[Exercise data]
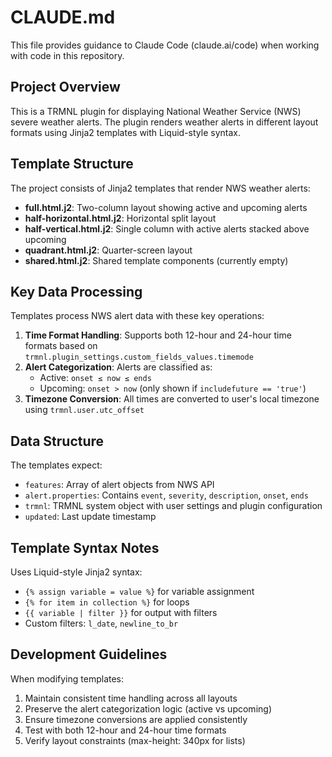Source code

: # CLAUDE.md

This file provides guidance to Claude Code (claude.ai/code) when working with code in this repository.

## Project Overview

This is a TRMNL plugin for displaying National Weather Service (NWS) severe weather alerts. The plugin renders weather alerts in different layout formats using Jinja2 templates with Liquid-style syntax.

## Template Structure

The project consists of Jinja2 templates that render NWS weather alerts:

- **full.html.j2**: Two-column layout showing active and upcoming alerts
- **half-horizontal.html.j2**: Horizontal split layout
- **half-vertical.html.j2**: Single column with active alerts stacked above upcoming
- **quadrant.html.j2**: Quarter-screen layout
- **shared.html.j2**: Shared template components (currently empty)

## Key Data Processing

Templates process NWS alert data with these key operations:

1. **Time Format Handling**: Supports both 12-hour and 24-hour time formats based on `trmnl.plugin_settings.custom_fields_values.timemode`
2. **Alert Categorization**: Alerts are classified as:
   - Active: `onset ≤ now ≤ ends`
   - Upcoming: `onset > now` (only shown if `includefuture == 'true'`)
3. **Timezone Conversion**: All times are converted to user's local timezone using `trmnl.user.utc_offset`

## Data Structure

The templates expect:
- `features`: Array of alert objects from NWS API
- `alert.properties`: Contains `event`, `severity`, `description`, `onset`, `ends`
- `trmnl`: TRMNL system object with user settings and plugin configuration
- `updated`: Last update timestamp

## Template Syntax Notes

Uses Liquid-style Jinja2 syntax:
- `{% assign variable = value %}` for variable assignment
- `{% for item in collection %}` for loops
- `{{ variable | filter }}` for output with filters
- Custom filters: `l_date`, `newline_to_br`

## Development Guidelines

When modifying templates:
1. Maintain consistent time handling across all layouts
2. Preserve the alert categorization logic (active vs upcoming)
3. Ensure timezone conversions are applied consistently
4. Test with both 12-hour and 24-hour time formats
5. Verify layout constraints (max-height: 340px for lists)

[Activity] Starting with the line that contains "from NWS API", return every line through the last one of the records, exactly as written.

[Written response]
- `features`: Array of alert objects from NWS API
- `alert.properties`: Contains `event`, `severity`, `description`, `onset`, `ends`
- `trmnl`: TRMNL system object with user settings and plugin configuration
- `updated`: Last update timestamp

## Template Syntax Notes

Uses Liquid-style Jinja2 syntax:
- `{% assign variable = value %}` for variable assignment
- `{% for item in collection %}` for loops
- `{{ variable | filter }}` for output with filters
- Custom filters: `l_date`, `newline_to_br`

## Development Guidelines

When modifying templates:
1. Maintain consistent time handling across all layouts
2. Preserve the alert categorization logic (active vs upcoming)
3. Ensure timezone conversions are applied consistently
4. Test with both 12-hour and 24-hour time formats
5. Verify layout constraints (max-height: 340px for lists)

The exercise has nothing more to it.